Lt Col. Miss Violet David “Sunbeam” rose from her grave and beamed at me with the quiet radiance of the springtime sun. I smiled back gratefully. The last couple of minutes had had me wondering about the curious title engraved next to her name on her epitaph. Now I knew.
The cemetery, with its many decrepit colonial era tombs covered with layers of fallen leaves, mosses and wild flowers, teemed with a silent consciousness. Fragments of a long-lost Ooty stay trapped here, in the collective memory of all who lay here. A Major General William Pitt Macdonald, Madras Staff Corps, sat stone-faced at a lonely corner of his grave. It was the 12th of March, 1867 when he had passed away – says his epitaph. His face, with its innumerable lines and wrinkles, had witnessed the rolling of decades with the deepest impassivity. A Victor David “Sunbeam” strolled past us, hand in hand with Violet. They had died as recently as 2007 and 2011 respectively, and their distinctively unscathed black marble tombstones stood out rather as misfits amid the surrounding unkemptness.

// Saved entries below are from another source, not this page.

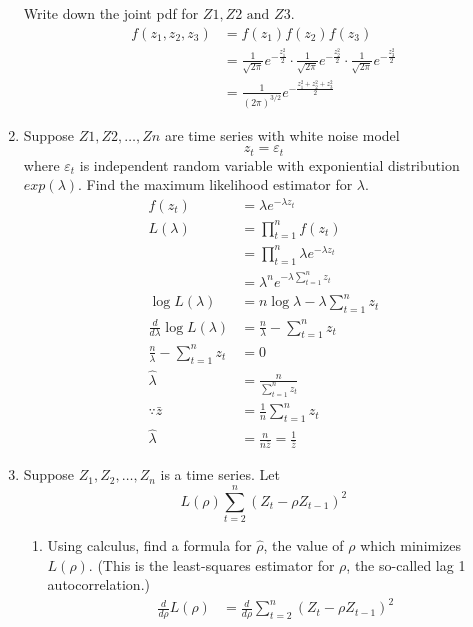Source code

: \documentclass[12pt]{article}
\begin{document}
\begin{enumerate}
    Write down the joint pdf for $Z1, Z2 \text{ and } Z3$.
    \begin{align*}
        f(z_1, z_2, z_3) &= f(z_1) f(z_2) f(z_3) \\
        &= \frac{1}{\sqrt{2\pi}} e^{-\frac{z_1^2}{2}} \cdot \frac{1}{\sqrt{2\pi}} e^{-\frac{z_2^2}{2}} \cdot \frac{1}{\sqrt{2\pi}} e^{-\frac{z_3^2}{2}} \\
        &= \frac{1}{(2\pi)^{3/2}} e^{-\frac{z_1^2 + z_2^2 + z_3^2}{2}}
    \end{align*}
    \item  Suppose $Z1, Z2, \ldots , Zn$ are time series with white noise model
    \[ z_t = \varepsilon_t \]
    where $\varepsilon_t$ is independent random variable with exponiential distribution $exp(\lambda)$.
    Find the maximum likelihood estimator for $\lambda$.
    \begin{align*}
        f(z_t) &= \lambda e^{-\lambda z_t} \\
        L(\lambda) &= \prod_{t=1}^{n} f(z_t) \\
        &= \prod_{t=1}^{n} \lambda e^{-\lambda z_t} \\
        &= \lambda^n e^{-\lambda \sum_{t=1}^{n} z_t} \\
        \log L(\lambda) &= n \log \lambda - \lambda \sum_{t=1}^{n} z_t \\
        \frac{d}{d\lambda} \log L(\lambda) &= \frac{n}{\lambda} - \sum_{t=1}^{n} z_t \\
        \frac{n}{\lambda} - \sum_{t=1}^{n} z_t &= 0 \\
        \hat{\lambda} &= \frac{n}{\sum_{t=1}^{n} z_t} \\
        \because \bar{z} &= \frac{1}{n} \sum_{t=1}^{n} z_t \\
        \hat{\lambda} &= \frac{n}{n \bar{z}} = \frac{1}{\bar{z}}
    \end{align*}
    \item Suppose $Z_1, Z_2, \ldots, Z_n$ is a time series. Let 
    \[ L(\rho) \sum_{t = 2}^{n}(Z_t - \rho Z_{t-1})^2 \]
    \begin{enumerate}
        \item  Using calculus, find a formula for $\hat{\rho}$, the value of $\rho$ 
        which minimizes $L(\rho)$. (This is the least-squares estimator for $\rho$, 
        the so-called lag 1 autocorrelation.)
        \begin{align*}
            \frac{d}{d\rho} L(\rho) &= \frac{d}{d\rho} \sum_{t = 2}^{n}(Z_t - \rho Z_{t-1})^2 \\

\end{align*}
\end{enumerate}
\end{enumerate}
\end{document}
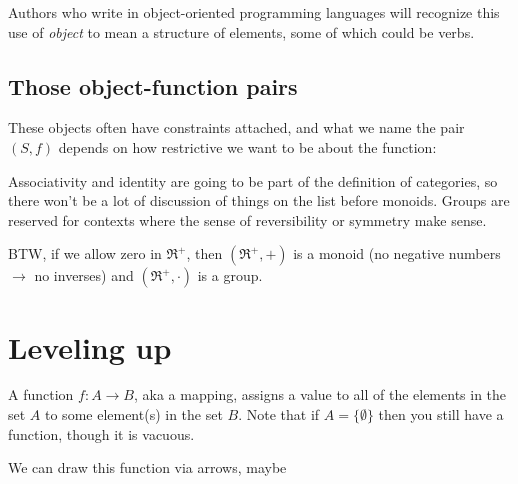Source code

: \documentclass[11pt]{article}
\begin{document}
Authors who write in object-oriented programming languages will recognize this
use of {\em object} to mean a structure of elements, some of which could be verbs.

\subsection{Those object-function pairs}
These objects often have constraints attached, and what we name the pair $(S, f)$ depends on
how restrictive we want to be about the function:


Associativity and identity are going to be part of the definition of categories,
so there won't be a lot of discussion of things on the list before monoids.
Groups are reserved for contexts where the sense of reversibility or symmetry make sense.

BTW, if we allow zero in $\Re^+$, then $(\Re^+, +)$ is a monoid (no negative numbers
$\rightarrow$ no inverses) and $(\Re^+, \cdot)$ is a group.

\section{Leveling up}\label{levelsec}

A function $f:A\to B$, aka a mapping, assigns a value to all of the elements in the set $A$ to
some element(s) in the set $B$. Note that if $A=\{\emptyset\}$ then you still have a function, though
it is vacuous.

We can draw this function via arrows, maybe

\begin{center}
\end{center}
\end{document}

A few ill-fated Brit kids, who had succumbed to various epidemics more than a century ago, loosely gathered around us. Their eyes for sure had stories to tell. Their ears thirsted for tales of all the newness that continually unfolded in the world beyond the church and the trees – and was yet beyond their reach.
We couldn’t speak to each other. I wish we could. Their voice is too subtle for us, and ours, disturbingly loud for them. They are creatures made of thin air, and when they were more than air, they had treaded the same lanes of Ooty that we tread today. They belonged to families that founded, planned, built Ooty and served in its armies.
That afternoon, we started back for Bangalore, thus concluding my third trip to Ooty. The ethereal morning spent at St. Stephen’s, of course, is destined to remain etched in my memory as a precious takeaway for years to come.